(Source texts of formatted documents)
.....
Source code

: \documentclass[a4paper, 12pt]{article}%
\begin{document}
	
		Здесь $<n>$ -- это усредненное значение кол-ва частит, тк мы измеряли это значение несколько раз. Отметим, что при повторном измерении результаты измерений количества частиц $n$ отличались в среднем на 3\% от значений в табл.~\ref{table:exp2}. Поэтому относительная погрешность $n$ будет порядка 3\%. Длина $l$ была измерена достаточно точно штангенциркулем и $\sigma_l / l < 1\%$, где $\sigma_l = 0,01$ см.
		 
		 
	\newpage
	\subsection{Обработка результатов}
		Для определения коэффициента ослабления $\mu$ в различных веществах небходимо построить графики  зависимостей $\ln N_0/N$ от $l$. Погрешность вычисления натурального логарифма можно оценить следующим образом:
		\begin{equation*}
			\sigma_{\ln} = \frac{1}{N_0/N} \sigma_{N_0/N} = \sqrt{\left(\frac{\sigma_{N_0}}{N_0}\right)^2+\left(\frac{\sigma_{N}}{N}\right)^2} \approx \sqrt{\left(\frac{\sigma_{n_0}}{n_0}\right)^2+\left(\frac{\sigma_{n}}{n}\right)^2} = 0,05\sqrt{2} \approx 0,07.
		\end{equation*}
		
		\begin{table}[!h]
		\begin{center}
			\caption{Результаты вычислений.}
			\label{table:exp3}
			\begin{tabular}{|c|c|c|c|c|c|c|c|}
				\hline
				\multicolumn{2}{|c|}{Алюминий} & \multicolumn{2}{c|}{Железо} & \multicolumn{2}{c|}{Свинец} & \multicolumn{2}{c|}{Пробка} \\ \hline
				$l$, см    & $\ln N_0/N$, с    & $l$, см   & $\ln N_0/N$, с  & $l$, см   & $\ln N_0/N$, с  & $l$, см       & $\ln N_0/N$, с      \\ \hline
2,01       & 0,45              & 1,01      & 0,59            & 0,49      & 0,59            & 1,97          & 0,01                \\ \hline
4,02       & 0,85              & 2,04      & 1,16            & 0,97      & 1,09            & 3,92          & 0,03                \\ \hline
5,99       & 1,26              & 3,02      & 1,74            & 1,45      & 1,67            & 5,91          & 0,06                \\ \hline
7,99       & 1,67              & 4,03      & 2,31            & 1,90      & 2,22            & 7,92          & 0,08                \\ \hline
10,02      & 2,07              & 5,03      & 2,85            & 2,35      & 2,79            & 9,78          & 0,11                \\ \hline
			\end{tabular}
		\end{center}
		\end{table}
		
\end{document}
.....
Would you copy out all the entries above without changing a single character?

_Output of the exercise_
Source code

: \documentclass[a4paper, 12pt]{article}%
\begin{document}
	
		Здесь $<n>$ -- это усредненное значение кол-ва частит, тк мы измеряли это значение несколько раз. Отметим, что при повторном измерении результаты измерений количества частиц $n$ отличались в среднем на 3\% от значений в табл.~\ref{table:exp2}. Поэтому относительная погрешность $n$ будет порядка 3\%. Длина $l$ была измерена достаточно точно штангенциркулем и $\sigma_l / l < 1\%$, где $\sigma_l = 0,01$ см.
		 
		 
	\newpage
	\subsection{Обработка результатов}
		Для определения коэффициента ослабления $\mu$ в различных веществах небходимо построить графики  зависимостей $\ln N_0/N$ от $l$. Погрешность вычисления натурального логарифма можно оценить следующим образом:
		\begin{equation*}
			\sigma_{\ln} = \frac{1}{N_0/N} \sigma_{N_0/N} = \sqrt{\left(\frac{\sigma_{N_0}}{N_0}\right)^2+\left(\frac{\sigma_{N}}{N}\right)^2} \approx \sqrt{\left(\frac{\sigma_{n_0}}{n_0}\right)^2+\left(\frac{\sigma_{n}}{n}\right)^2} = 0,05\sqrt{2} \approx 0,07.
		\end{equation*}
		
		\begin{table}[!h]
		\begin{center}
			\caption{Результаты вычислений.}
			\label{table:exp3}
			\begin{tabular}{|c|c|c|c|c|c|c|c|}
				\hline
				\multicolumn{2}{|c|}{Алюминий} & \multicolumn{2}{c|}{Железо} & \multicolumn{2}{c|}{Свинец} & \multicolumn{2}{c|}{Пробка} \\ \hline
				$l$, см    & $\ln N_0/N$, с    & $l$, см   & $\ln N_0/N$, с  & $l$, см   & $\ln N_0/N$, с  & $l$, см       & $\ln N_0/N$, с      \\ \hline
2,01       & 0,45              & 1,01      & 0,59            & 0,49      & 0,59            & 1,97          & 0,01                \\ \hline
4,02       & 0,85              & 2,04      & 1,16            & 0,97      & 1,09            & 3,92          & 0,03                \\ \hline
5,99       & 1,26              & 3,02      & 1,74            & 1,45      & 1,67            & 5,91          & 0,06                \\ \hline
7,99       & 1,67              & 4,03      & 2,31            & 1,90      & 2,22            & 7,92          & 0,08                \\ \hline
10,02      & 2,07              & 5,03      & 2,85            & 2,35      & 2,79            & 9,78          & 0,11                \\ \hline
			\end{tabular}
		\end{center}
		\end{table}
		
\end{document}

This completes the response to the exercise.